In the Harding Street raid, the police union president immediately held a press conference and targeted activists who called for police accountability with veiled threats like “we’ve all got your number now” while also taking Acevedo’s narrative and blaming Tuttle and Nichols for shooting at police and injuring five of them including Goines. At no time did any of them accept responsibility for their threats or their lies about the victims, nor did they admit they were wrong.

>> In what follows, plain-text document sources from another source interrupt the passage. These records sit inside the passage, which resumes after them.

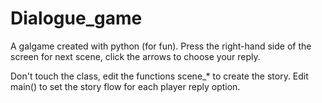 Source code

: # Dialogue_game

A galgame created with python (for fun).
Press the right-hand side of the screen for next scene, click the arrows to choose your reply. 

Don't touch the class, edit the functions scene_* to create the story.
Edit main() to set the story flow for each player reply option. 

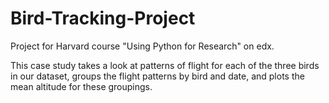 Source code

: # Bird-Tracking-Project

Project for Harvard course "Using Python for Research" on edx. 

This case study takes a look at patterns of flight for each of the three birds in our dataset, groups the flight patterns by bird and date, and plots the mean altitude for these groupings.
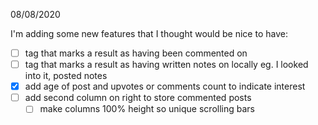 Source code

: 08/08/2020

I'm adding some new features that I thought would be nice to have:
- [ ] tag that marks a result as having been commented on
- [ ] tag that marks a result as having written notes on locally eg. I looked into it, posted notes
- [x] add age of post and upvotes or comments count to indicate interest
- [ ] add second column on right to store commented posts
    - [ ] make columns 100% height so unique scrolling bars
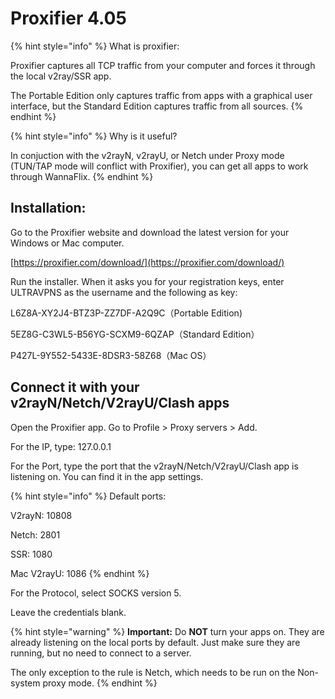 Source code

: # Proxifier 4.05

{% hint style="info" %}
What is proxifier: 

Proxifier captures all TCP traffic from your computer and forces it through the local v2ray/SSR app. 

The Portable Edition only captures traffic from apps with a graphical user interface, but the Standard Edition captures traffic from all sources. 
{% endhint %}

{% hint style="info" %}
Why is it useful?

In conjuction with the v2rayN, v2rayU, or Netch under Proxy mode \(TUN/TAP mode will conflict with Proxifier\), you can get all apps to work through WannaFlix.
{% endhint %}

## Installation:

Go to the Proxifier website and download the latest version for your Windows or Mac computer.

[https://proxifier.com/download/](https://proxifier.com/download/)

Run the installer. When it asks you for your registration keys, enter ULTRAVPNS as the username and the following as key:

L6Z8A-XY2J4-BTZ3P-ZZ7DF-A2Q9C（Portable Edition\)

5EZ8G-C3WL5-B56YG-SCXM9-6QZAP（Standard Edition）

P427L-9Y552-5433E-8DSR3-58Z68（Mac OS） 

## Connect it with your v2rayN/Netch/V2rayU/Clash apps

Open the Proxifier app. Go to Profile &gt; Proxy servers &gt; Add.

For the IP, type: 127.0.0.1

For the Port, type the port that the v2rayN/Netch/V2rayU/Clash app is listening on. You can find it in the app settings.

{% hint style="info" %}
Default ports:

V2rayN: 10808

Netch: 2801

SSR: 1080

Mac V2rayU: 1086
{% endhint %}

For the Protocol, select SOCKS version 5.

Leave the credentials blank.

{% hint style="warning" %}
**Important:** Do **NOT** turn your apps on. They are already listening on the local ports by default. Just make sure they are running, but no need to connect to a server. 

The only exception to the rule is Netch, which needs to be run on the Non-system proxy mode.
{% endhint %}

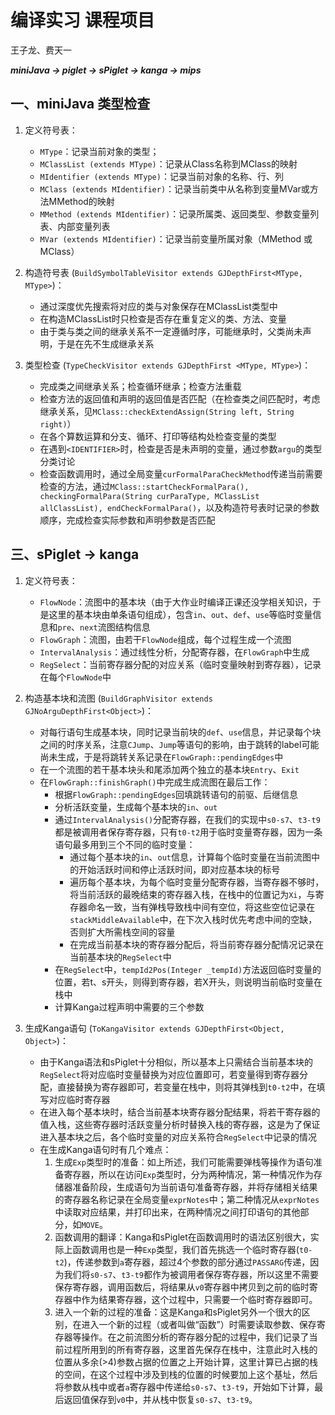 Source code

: # 编译实习 课程项目

王子龙、费天一

 ***miniJava -> piglet -> sPiglet -> kanga -> mips***  

## 一、miniJava 类型检查

1. 定义符号表：
    - `MType`：记录当前对象的类型；
    - `MClassList (extends MType)`：记录从Class名称到MClass的映射
    - `MIdentifier (extends MType)`：记录当前对象的名称、行、列
    - `MClass (extends MIdentifier)`：记录当前类中从名称到变量MVar或方法MMethod的映射
    - `MMethod (extends MIdentifier)`：记录所属类、返回类型、参数变量列表、内部变量列表
    - `MVar (extends MIdentifier)`：记录当前变量所属对象（MMethod 或 MClass）

2. 构造符号表 (`BuildSymbolTableVisitor extends GJDepthFirst<MType, MType>`)：
    - 通过深度优先搜索将对应的类与对象保存在MClassList类型中
    - 在构造MClassList时只检查是否存在重复定义的类、方法、变量
    - 由于类与类之间的继承关系不一定遵循时序，可能继承时，父类尚未声明，于是在先不生成继承关系

3. 类型检查 (`TypeCheckVisitor extends GJDepthFirst <MType, MType>`)：
    - 完成类之间继承关系；检查循环继承；检查方法重载
    - 检查方法的返回值和声明的返回值是否匹配（在检查类之间匹配时，考虑继承关系，见`MClass::checkExtendAssign(String left, String right)`）
    - 在各个算数运算和分支、循环、打印等结构处检查变量的类型
    - 在遇到`<IDENTIFIER>`时，检查是否是未声明的变量，通过参数`argu`的类型分类讨论
    - 检查函数调用时，通过全局变量`curFormalParaCheckMethod`传递当前需要检查的方法，通过`MClass::startCheckFormalPara(), checkingFormalPara(String curParaType, MClassList allClassList), endCheckFormalPara()`，以及构造符号表时记录的参数顺序，完成检查实际参数和声明参数是否匹配

## 三、sPiglet -> kanga

1. 定义符号表：
    - `FlowNode`：流图中的基本块（由于大作业时编译正课还没学相关知识，于是这里的基本块由单条语句组成），包含`in`、`out`、`def`、`use`等临时变量信息和`pre`、`next`流图结构信息
    - `FlowGraph`：流图，由若干`FlowNode`组成，每个过程生成一个流图
    - `IntervalAnalysis`：通过线性分析，分配寄存器，在`FlowGraph`中生成
    - `RegSelect`：当前寄存器分配的对应关系（临时变量映射到寄存器），记录在每个`FlowNode`中

2. 构造基本块和流图 (`BuildGraphVisitor extends GJNoArguDepthFirst<Object>`)：
    - 对每行语句生成基本块，同时记录当前块的`def`、`use`信息，并记录每个块之间的时序关系，注意`CJump`、`Jump`等语句的影响，由于跳转的label可能尚未生成，于是将跳转关系记录在`FlowGraph::pendingEdges`中
    - 在一个流图的若干基本块头和尾添加两个独立的基本块`Entry`、`Exit`
    - 在`FlowGraph::finishGraph()`中完成生成流图在最后工作：
      - 根据`FlowGraph::pendingEdges`回填跳转语句的前驱、后继信息
      - 分析活跃变量，生成每个基本块的`in`、`out`
      - 通过`IntervalAnalysis()`分配寄存器，在我们的实现中`s0-s7`、`t3-t9`都是被调用者保存寄存器，只有`t0-t2`用于临时变量寄存器，因为一条语句最多用到三个不同的临时变量：
        - 通过每个基本块的`in`、`out`信息，计算每个临时变量在当前流图中的开始活跃时间和停止活跃时间，即对应基本块的标号
        - 遍历每个基本块，为每个临时变量分配寄存器，当寄存器不够时，将当前活跃的最晚结束的寄存器入栈，在栈中的位置记为`Xi`，与寄存器命名一致，当有弹栈导致栈中间有空位，将这些空位记录在`stackMiddleAvailable`中，在下次入栈时优先考虑中间的空缺，否则扩大所需栈空间的容量
        - 在完成当前基本块的寄存器分配后，将当前寄存器分配情况记录在当前基本块的`RegSelect`中
      - 在`RegSelect`中，`tempId2Pos(Integer _tempId)`方法返回临时变量的位置，若t、s开头，则得到寄存器，若X开头，则说明当前临时变量在栈中
      - 计算Kanga过程声明中需要的三个参数

3. 生成Kanga语句 (`ToKangaVisitor extends GJDepthFirst<Object, Object>`)：
    - 由于Kanga语法和sPiglet十分相似，所以基本上只需结合当前基本块的`RegSelect`将对应临时变量替换为对应位置即可，若变量得到寄存器分配，直接替换为寄存器即可，若变量在栈中，则将其弹栈到`t0-t2`中，在填写对应临时寄存器
    - 在进入每个基本块时，结合当前基本块寄存器分配结果，将若干寄存器的值入栈，这些寄存器时活跃变量分析时替换入栈的寄存器，这是为了保证进入基本块之后，各个临时变量的对应关系符合`RegSelect`中记录的情况
    - 在生成Kanga语句时有几个难点：
       1. 生成`Exp`类型时的准备：如上所述，我们可能需要弹栈等操作为语句准备寄存器，所以在访问`Exp`类型时，分为两种情况，第一种情况作为存储器准备阶段，生成语句为当前语句准备寄存器，并将存储相关结果的寄存器名称记录在全局变量`exprNotes`中；第二种情况从`exprNotes`中读取对应结果，并打印出来，在两种情况之间打印语句的其他部分，如`MOVE`。
       2. 函数调用的翻译：Kanga和sPiglet在函数调用时的语法区别很大，实际上函数调用也是一种`Exp`类型，我们首先挑选一个临时寄存器(`t0-t2`)，传递参数到`a`寄存器，超过4个参数的部分通过`PASSARG`传递，因为我们将`s0-s7`、`t3-t9`都作为被调用者保存寄存器，所以这里不需要保存寄存器，调用函数后，将结果从`v0`寄存器中拷贝到之前的临时寄存器中作为结果寄存器，这个过程中，只需要一个临时寄存器即可。
       3. 进入一个新的过程的准备：这是Kanga和sPiglet另外一个很大的区别，在进入一个新的过程（或者叫做“函数”）时需要读取参数、保存寄存器等操作。在之前流图分析的寄存器分配的过程中，我们记录了当前过程所用到的所有寄存器，这里首先保存在栈中，注意此时入栈的位置从多余(>4)参数占据的位置之上开始计算，这里计算已占据的栈的空间，在这个过程中涉及到栈的位置的时候要加上这个基址，然后将参数从栈中或者`a`寄存器中传递给`s0-s7`、`t3-t9`，开始如下计算，最后返回值保存到`v0`中，并从栈中恢复`s0-s7`、`t3-t9`。
    

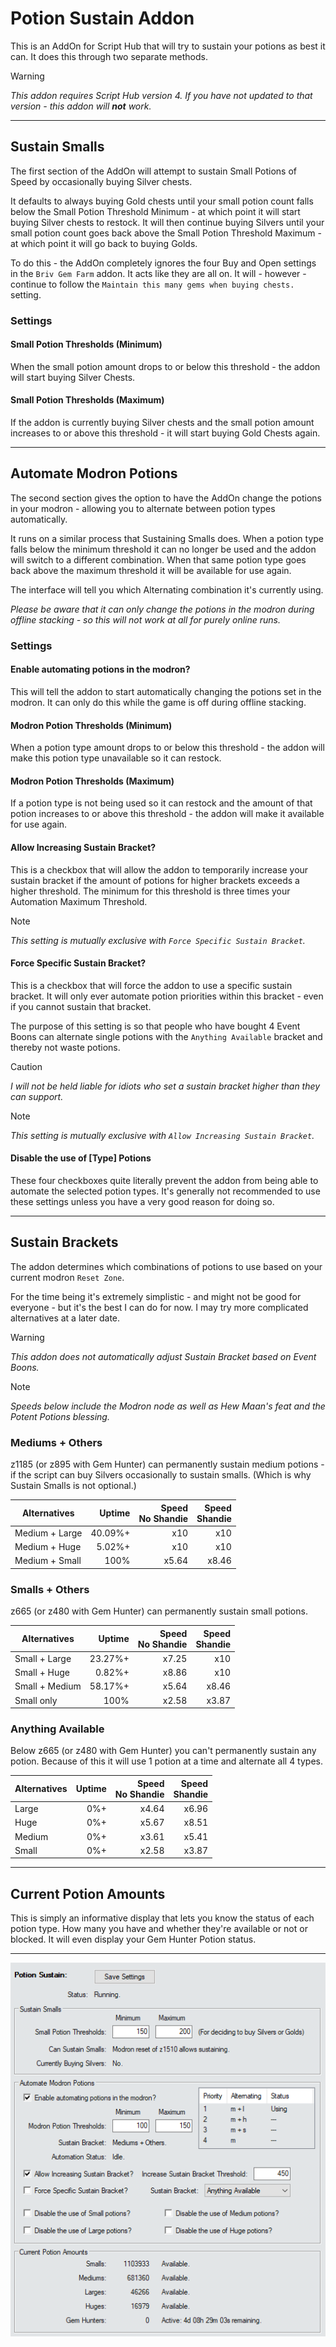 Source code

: # Potion Sustain Addon

This is an AddOn for Script Hub that will try to sustain your potions as best it can. It does this through two separate methods.

> [!WARNING]
> *This addon requires Script Hub version 4. If you have not updated to that version - this addon will **not** work.*

___


## Sustain Smalls

The first section of the AddOn will attempt to sustain Small Potions of Speed by occasionally buying Silver chests.

It defaults to always buying Gold chests until your small potion count falls below the Small Potion Threshold Minimum - at which point it will start buying Silver chests to restock. It will then continue buying Silvers until your small potion count goes back above the Small Potion Threshold Maximum - at which point it will go back to buying Golds.

To do this - the AddOn completely ignores the four Buy and Open settings in the `Briv Gem Farm` addon. It acts like they are all on. It will - however - continue to follow the `Maintain this many gems when buying chests.` setting.

### Settings

#### Small Potion Thresholds (Minimum)

When the small potion amount drops to or below this threshold - the addon will start buying Silver Chests.
 
#### Small Potion Thresholds (Maximum)

If the addon is currently buying Silver chests and the small potion amount increases to or above this threshold - it will start buying Gold Chests again.

___

## Automate Modron Potions

The second section gives the option to have the AddOn change the potions in your modron - allowing you to alternate between potion types automatically.

It runs on a similar process that Sustaining Smalls does. When a potion type falls below the minimum threshold it can no longer be used and the addon will switch to a different combination. When that same potion type goes back above the maximum threshold it will be available for use again.

The interface will tell you which Alternating combination it's currently using.

*Please be aware that it can only change the potions in the modron during offline stacking - so this will not work at all for purely online runs.*

### Settings

#### Enable automating potions in the modron?

This will tell the addon to start automatically changing the potions set in the modron. It can only do this while the game is off during offline stacking.

#### Modron Potion Thresholds (Minimum)

When a potion type amount drops to or below this threshold - the addon will make this potion type unavailable so it can restock.
 
#### Modron Potion Thresholds (Maximum)

If a potion type is not being used so it can restock and the amount of that potion increases to or above this threshold - the addon will make it available for use again.

#### Allow Increasing Sustain Bracket?

This is a checkbox that will allow the addon to temporarily increase your sustain bracket if the amount of potions for higher brackets exceeds a higher threshold. The minimum for this threshold is three times your Automation Maximum Threshold.

> [!NOTE]
> *This setting is mutually exclusive with `Force Specific Sustain Bracket`.*

#### Force Specific Sustain Bracket?

This is a checkbox that will force the addon to use a specific sustain bracket. It will only ever automate potion priorities within this bracket - even if you cannot sustain that bracket.

The purpose of this setting is so that people who have bought 4 Event Boons can alternate single potions with the `Anything Available` bracket and thereby not waste potions.

> [!CAUTION]
> *I will not be held liable for idiots who set a sustain bracket higher than they can support.*

> [!NOTE]
> *This setting is mutually exclusive with `Allow Increasing Sustain Bracket`.*

#### Disable the use of [Type] Potions

These four checkboxes quite literally prevent the addon from being able to automate the selected potion types. It's generally not recommended to use these settings unless you have a very good reason for doing so.

___

## Sustain Brackets

The addon determines which combinations of potions to use based on your current modron `Reset Zone`.

For the time being it's extremely simplistic - and might not be good for everyone - but it's the best I can do for now. I may try more complicated alternatives at a later date.

> [!WARNING]
> *This addon does not automatically adjust Sustain Bracket based on Event Boons.*

> [!NOTE]
> *Speeds below include the Modron node as well as Hew Maan's feat and the Potent Potions blessing.*

### Mediums + Others

z1185 (or z895 with Gem Hunter) can permanently sustain medium potions - if the script can buy Silvers occasionally to sustain smalls. (Which is why Sustain Smalls is not optional.)

| Alternatives | Uptime | Speed<br>No Shandie | Speed<br>Shandie |
|---|--:|--:|--:|
| Medium + Large | 40.09%+ | x10 | x10 |
| Medium + Huge | 5.02%+ | x10 | x10 |
| Medium + Small | 100% | x5.64 | x8.46 |

### Smalls + Others

z665 (or z480 with Gem Hunter) can permanently sustain small potions.

| Alternatives | Uptime | Speed<br>No Shandie | Speed<br>Shandie |
|---|--:|--:|--:|
| Small + Large | 23.27%+ | x7.25 | x10 |
| Small + Huge | 0.82%+ | x8.86 | x10 |
| Small + Medium | 58.17%+ | x5.64 | x8.46 |
| Small only | 100% | x2.58 | x3.87 |

### Anything Available

Below z665 (or z480 with Gem Hunter) you can't permanently sustain any potion. Because of this it will use 1 potion at a time and alternate all 4 types.

| Alternatives | Uptime | Speed<br>No Shandie | Speed<br>Shandie |
|---|--:|--:|--:|
| Large | 0%+ | x4.64 | x6.96 |
| Huge | 0%+ | x5.67 | x8.51 |
| Medium | 0%+ | x3.61 | x5.41 |
| Small | 0%+ | x2.58 | x3.87 |

___

## Current Potion Amounts

This is simply an informative display that lets you know the status of each potion type. How many you have and whether they're available or not or blocked. It will even display your Gem Hunter Potion status.

___

![Potion Sustain Addon Preview Image](images/SustainAddonPreview.png) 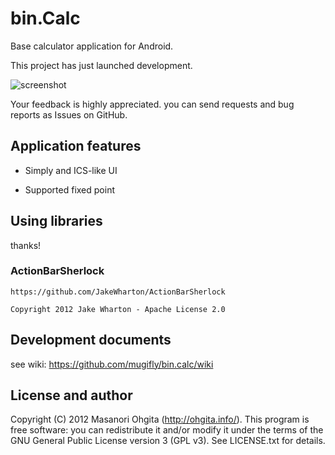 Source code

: bin.Calc
========

Base calculator application for Android.

This project has just launched development.

![screenshot](https://raw.github.com/mugifly/bin.calc/master/design/design_bin.calc_main-portrait.png)

Your feedback is highly appreciated.
you can send requests and bug reports as Issues on GitHub.

## Application features

* Simply and ICS-like UI

* Supported fixed point

## Using libraries

thanks!

### ActionBarSherlock

    https://github.com/JakeWharton/ActionBarSherlock
    
    Copyright 2012 Jake Wharton - Apache License 2.0

## Development documents

see wiki: https://github.com/mugifly/bin.calc/wiki

## License and author

Copyright (C) 2012  Masanori Ohgita (http://ohgita.info/).
This program is free software: you can redistribute it and/or modify it under the terms of the GNU General Public License version 3 (GPL v3).
See LICENSE.txt for details.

“Enough is enough. If you’re the ones out there spreading the rhetoric that police officers are the enemy, well just know we’ve all got your number now. We’re going to be keeping track of all of y’all, and we’re going to make sure to hold you accountable every time you stir the pot on our police officers.” — Joe Gamaldi, President of the Houston Police Officers Union
The Harding Street Raid exposes not just problems with no-knock warrants but policing overall. It’s an industry designed with myriad problems from the beginning when it started as slave patrols and those issues continue today for the same reasons outlined here: a broad lack of accountability and an outright refusal to change the system for the better. Blindly supporting the current system, and the inherent corruption by officers and their unions is jingoist and dangerous for both civilians and cops.
That will never change with willful ignorance about the facts we see every day as the record number of people killed by police continues to climb year after year. One thing is certain, throwing more money at the institution without any accountability measures or outright reforms has never worked, nor will it despite people being killed in record numbers.
When nonwhite cops kill white people, you can expect justice. When any cops kill Indigenous people, Black people, or Latinos you can expect very little in terms of fairness.
That’s how the system was designed from day one.